Loads a set of transforms that reflect the column_udfs and map_batches_udfs of the query.

geneva.query.GenevaQueryBuilder

Bases: LanceEmptyQueryBuilder

A proxy that wraps LanceQueryBuilder and adds geneva-specific functionality.

schema

schema: Schema

select

select(
    columns: list[str] | Mapping[str, str | UDF],
) -> Self

Select the output columns of the query.

Parameters:

  • columns (list[str] | Mapping[str, str | UDF]) –

    The columns to select.

    If a list of strings, each string is the name of a column to select.

    If a dictionary of strings then the key is the output name of the column and the value is either an SQL expression (str) or a UDF.

shuffle

shuffle(seed: int | None = None) -> Self

Shuffle the rows of the table

enable_internal_api

enable_internal_api() -> Self

Enable internal APIs WARNING: Internal APIs are subject to change

with_fragments

with_fragments(fragments: list[int] | int) -> Self

Filter the rows of the table to only include the specified fragments.

with_row_address

with_row_address() -> Self

Include the physical row address in the result WARNING: INTERNAL API DETAIL

with_where_as_bool_column

with_where_as_bool_column() -> Self

Include the filter selected column in the result instead of just selected rows

to_query_object

to_query_object() -> GenevaQuery

from_query_object

from_query_object(
    table: Table, query: GenevaQuery
) -> GenevaQueryBuilder

take_rows

take_rows(rows: list[int]) -> Table

to_batches

to_batches(
    batch_size: int | None = None,
    *,
    timeout: timedelta | None = None,
) -> RecordBatchReader

to_arrow

to_arrow(*args, timeout: timedelta | None = None) -> Table

rerank

rerank(reranker: Reranker) -> Self

create_materialized_view

create_materialized_view(
    conn: Connection, view_name: str
) -> Table

Creates a materialized view of the table.

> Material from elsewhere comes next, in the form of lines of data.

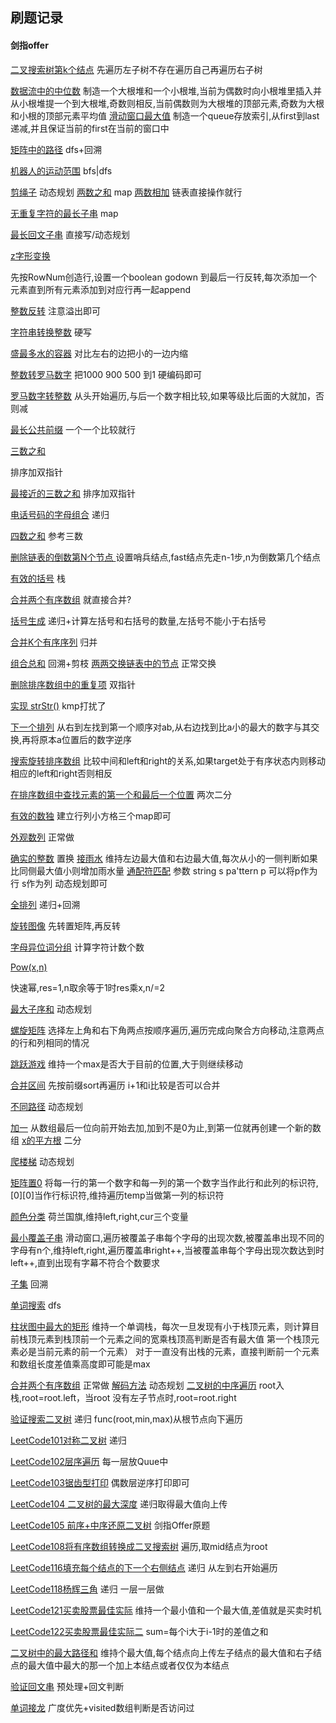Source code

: ## 刷题记录
####  剑指offer

[二叉搜索树第k个结点](https://leetcode-cn.com/problems/kth-smallest-element-in-a-bst/)
先遍历左子树不存在遍历自己再遍历右子树

[数据流中的中位数](https://leetcode-cn.com/problems/kth-smallest-element-in-a-bst/)
制造一个大根堆和一个小根堆,当前为偶数时向小根堆里插入并从小根堆提一个到大根堆,奇数则相反,当前偶数则为大根堆的顶部元素,奇数为大根和小根的顶部元素平均值
[滑动窗口最大值](https://leetcode-cn.com/problems/sliding-window-maximum/)
制造一个queue存放索引,从first到last递减,并且保证当前的first在当前的窗口中

[矩阵中的路径](https://leetcode-cn.com/problems/ju-zhen-zhong-de-lu-jing-lcof/solution/)
dfs+回溯

[机器人的运动范围](https://leetcode-cn.com/problems/ji-qi-ren-de-yun-dong-fan-wei-lcof/)
bfs|dfs

[剪绳子](https://leetcode-cn.com/problems/jian-sheng-zi-lcof/)
动态规划
[两数之和](https://leetcode-cn.com/problems/two-sum/)
map
[两数相加](https://leetcode-cn.com/problems/add-two-numbers/)
链表直接操作就行

[无重复字符的最长子串](https://leetcode-cn.com/problems/longest-substring-without-repeating-characters/)
map

[最长回文子串](https://leetcode-cn.com/problems/longest-palindromic-substring/)
直接写/动态规划

[z字形变换](https://leetcode-cn.com/problems/zigzag-conversion/)

先按RowNum创造行,设置一个boolean godown 到最后一行反转,每次添加一个元素直到所有元素添加到对应行再一起append

[整数反转](https://leetcode-cn.com/problems/reverse-integer/)
注意溢出即可

[字符串转换整数](https://leetcode-cn.com/problems/string-to-integer-atoi/)
硬写

[盛最多水的容器](https://leetcode-cn.com/problems/container-with-most-water/)
对比左右的边把小的一边内缩

[整数转罗马数字](https://leetcode-cn.com/problems/integer-to-roman/)
把1000 900 500 到1 硬编码即可

[罗马数字转整数](https://leetcode-cn.com/problems/roman-to-integer/)
从头开始遍历,与后一个数字相比较,如果等级比后面的大就加，否则减

[最长公共前缀](https://leetcode-cn.com/problems/longest-common-prefix/)
一个一个比较就行

[三数之和](https://leetcode-cn.com/problems/3sum/)

排序加双指针

[最接近的三数之和](https://leetcode-cn.com/problems/3sum-closest/submissions/)
排序加双指针

[电话号码的字母组合](https://leetcode-cn.com/problems/letter-combinations-of-a-phone-number/)
递归

[四数之和](https://leetcode-cn.com/problems/4sum/)
参考三数

[ 删除链表的倒数第N个节点
](https://leetcode-cn.com/problems/remove-nth-node-from-end-of-list/)
设置哨兵结点,fast结点先走n-1步,n为倒数第几个结点

[有效的括号](https://leetcode-cn.com/problems/valid-parentheses/)
栈

[合并两个有序数组](https://leetcode-cn.com/problems/merge-two-sorted-lists/)
就直接合并?

[括号生成](https://leetcode-cn.com/problems/generate-parentheses/)
递归+计算左括号和右括号的数量,左括号不能小于右括号

[合并K个有序序列](https://leetcode-cn.com/problems/merge-k-sorted-lists/)
归并

[组合总和](https://leetcode-cn.com/problems/combination-sum/)
回溯+剪枝
[两两交换链表中的节点](https://leetcode-cn.com/problems/swap-nodes-in-pairs/)
 正常交换

 [ 删除排序数组中的重复项](https://leetcode-cn.com/problems/remove-duplicates-from-sorted-array/)
 双指针

 [实现 strStr()](https://leetcode-cn.com/problems/implement-strstr/)
 kmp打扰了

[下一个排列](https://leetcode-cn.com/problems/next-permutation/)
从右到左找到第一个顺序对ab,从右边找到比a小的最大的数字与其交换,再将原本a位置后的数字逆序

[搜索旋转排序数组](https://leetcode-cn.com/problems/search-in-rotated-sorted-array/)
比较中间和left和right的关系,如果target处于有序状态内则移动相应的left和right否则相反

[在排序数组中查找元素的第一个和最后一个位置](https://leetcode-cn.com/problems/find-first-and-last-position-of-element-in-sorted-array/)
两次二分

[有效的数独](https://leetcode-cn.com/problems/valid-sudoku/)
建立行列小方格三个map即可

[外观数列](https://leetcode-cn.com/submissions/detail/30423509/)
正常做

[确实的整数](https://leetcode-cn.com/problems/first-missing-positive/)
置换
[接雨水](https://leetcode-cn.com/problems/trapping-rain-water/)
维持左边最大值和右边最大值,每次从小的一侧判断如果比同侧最大值小则增加雨水量
[通配符匹配](https://leetcode-cn.com/problems/wildcard-matching/)
参数 string s pa'ttern p 可以将p作为行 s作为列 动态规划即可

[全排列](https://leetcode-cn.com/problems/permutations/)
递归+回溯

[旋转图像](https://leetcode-cn.com/problems/rotate-image/)
先转置矩阵,再反转

[字母异位词分组](https://leetcode-cn.com/problems/group-anagrams/)
计算字符计数个数

[Pow(x,n)](https://leetcode-cn.com/problems/powx-n/solution/)

快速幂,res=1,n取余等于1时res乘x,n/=2

[最大子序和](https://leetcode-cn.com/problems/maximum-subarray/)
动态规划

[螺旋矩阵](https://leetcode-cn.com/problems/spiral-matrix/)
选择左上角和右下角两点按顺序遍历,遍历完成向聚合方向移动,注意两点的行和列相同的情况

[跳跃游戏](https://leetcode-cn.com/problems/jump-game/)
维持一个max是否大于目前的位置,大于则继续移动

[合并区间](https://leetcode-cn.com/problems/merge-intervals/)
先按前缀sort再遍历 i+1和i比较是否可以合并

[不同路径](https://leetcode-cn.com/problems/unique-paths/)
动态规划

[加一](https://leetcode-cn.com/problems/plus-one/)
从数组最后一位向前开始去加,加到不是0为止,到第一位就再创建一个新的数组
[x的平方根](https://leetcode-cn.com/problems/sqrtx/)
二分

[爬楼梯](https://leetcode-cn.com/problems/climbing-stairs/)
动态规划

[矩阵置0](https://leetcode-cn.com/problems/set-matrix-zeroes/)
将每一行的第一个数字和每一列的第一个数字当作此行和此列的标识符,[0][0]当作行标识符,维持遍历temp当做第一列的标识符

[颜色分类](https://leetcode-cn.com/problems/sort-colors/)
荷兰国旗,维持left,right,cur三个变量

[最小覆盖子串](https://leetcode-cn.com/problems/minimum-window-substring/)
滑动窗口,遍历被覆盖子串每个字母的出现次数,被覆盖串出现不同的字母有n个,维持left,right,遍历覆盖串right++,当被覆盖串每个字母出现次数达到时left++,直到出现有字幕不符合个数要求

[子集](https://leetcode-cn.com/problems/subsets/submissions/)
回溯


[单词搜索](https://leetcode-cn.com/problems/word-search/)
dfs

[柱状图中最大的矩形](https://leetcode-cn.com/problems/word-search/)
  维持一个单调栈，每次一旦发现有小于栈顶元素，则计算目前栈顶元素到栈顶前一个元素之间的宽乘栈顶高判断是否有最大值
        第一个栈顶元素必是当前元素的前一个元素）
        对于一直没有出栈的元素，直接判断前一个元素和数组长度差值乘高度即可能是max
      
[合并两个有序数组](https://leetcode-cn.com/problems/merge-sorted-array/)
正常做
[解码方法](https://leetcode-cn.com/problems/decode-ways/)
动态规划
[二叉树的中序遍历](https://leetcode-cn.com/problems/binary-tree-inorder-traversal/)
root入栈,root=root.left，当root 没有左子节点时,root=root.right

[验证搜索二叉树](https://leetcode-cn.com/problems/validate-binary-search-tree/)
递归 func(root,min,max)从根节点向下遍历

[LeetCode101对称二叉树](https://leetcode-cn.com/problems/symmetric-tree/)
递归

[LeetCode102层序遍历](https://leetcode-cn.com/problems/binary-tree-level-order-traversal/)
每一层放Quue中

[LeetCode103锯齿型打印](https://leetcode-cn.com/problems/binary-tree-zigzag-level-order-traversal/)
偶数层逆序打印即可

[LeetCode104 二叉树的最大深度](https://leetcode-cn.com/problems/maximum-depth-of-binary-tree)
递归取得最大值向上传

[LeetCode105 前序+中序还原二叉树](https://leetcode-cn.com/problems/construct-binary-tree-from-preorder-and-inorder-traversal/)
剑指Offer原题

[LeetCode108将有序数组转换成二叉搜索树](https://leetcode-cn.com/problems/convert-sorted-array-to-binary-search-tree/)
遍历,取mid结点为root

[LeetCode116填充每个结点的下一个右侧结点](https://leetcode-cn.com/problems/populating-next-right-pointers-in-each-node/submissions/)
递归 从左到右开始遍历

[LeetCode118杨辉三角](https://leetcode-cn.com/problems/pascals-triangle/)
递归 一层一层做

[LeetCode121买卖股票最佳实际](https://leetcode-cn.com/problems/best-time-to-buy-and-sell-stock/)
维持一个最小值和一个最大值,差值就是买卖时机

[LeetCode122买卖股票最佳实际二](https://leetcode-cn.com/problems/best-time-to-buy-and-sell-stock-ii/)
sum=每个i大于i-1时的差值之和

[二叉树中的最大路径和](https://leetcode-cn.com/problems/binary-tree-maximum-path-sum/)
维持个最大值,每个结点向上传左子结点的最大值和右子结点的最大值中最大的那一个加上本结点或者仅仅为本结点

[验证回文串](https://leetcode-cn.com/problems/valid-palindrome/)
预处理+回文判断

[单词接龙](https://leetcode-cn.com/problems/word-ladder/)
广度优先+visited数组判断是否访问过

The materialized view will be a table that contains the result of the query. The view will be populated via a pipeline job.

Parameters:

  • conn (Connection) –

    A connection to the database to create the view in.

  • view_name (str) –

    The name of the view to create.

Raises:

  • UserWarning

    If the source table does not have stable row IDs enabled. Without stable row IDs, incremental refresh is only supported when refreshing to the same source version. Attempting to refresh to a different version will fail.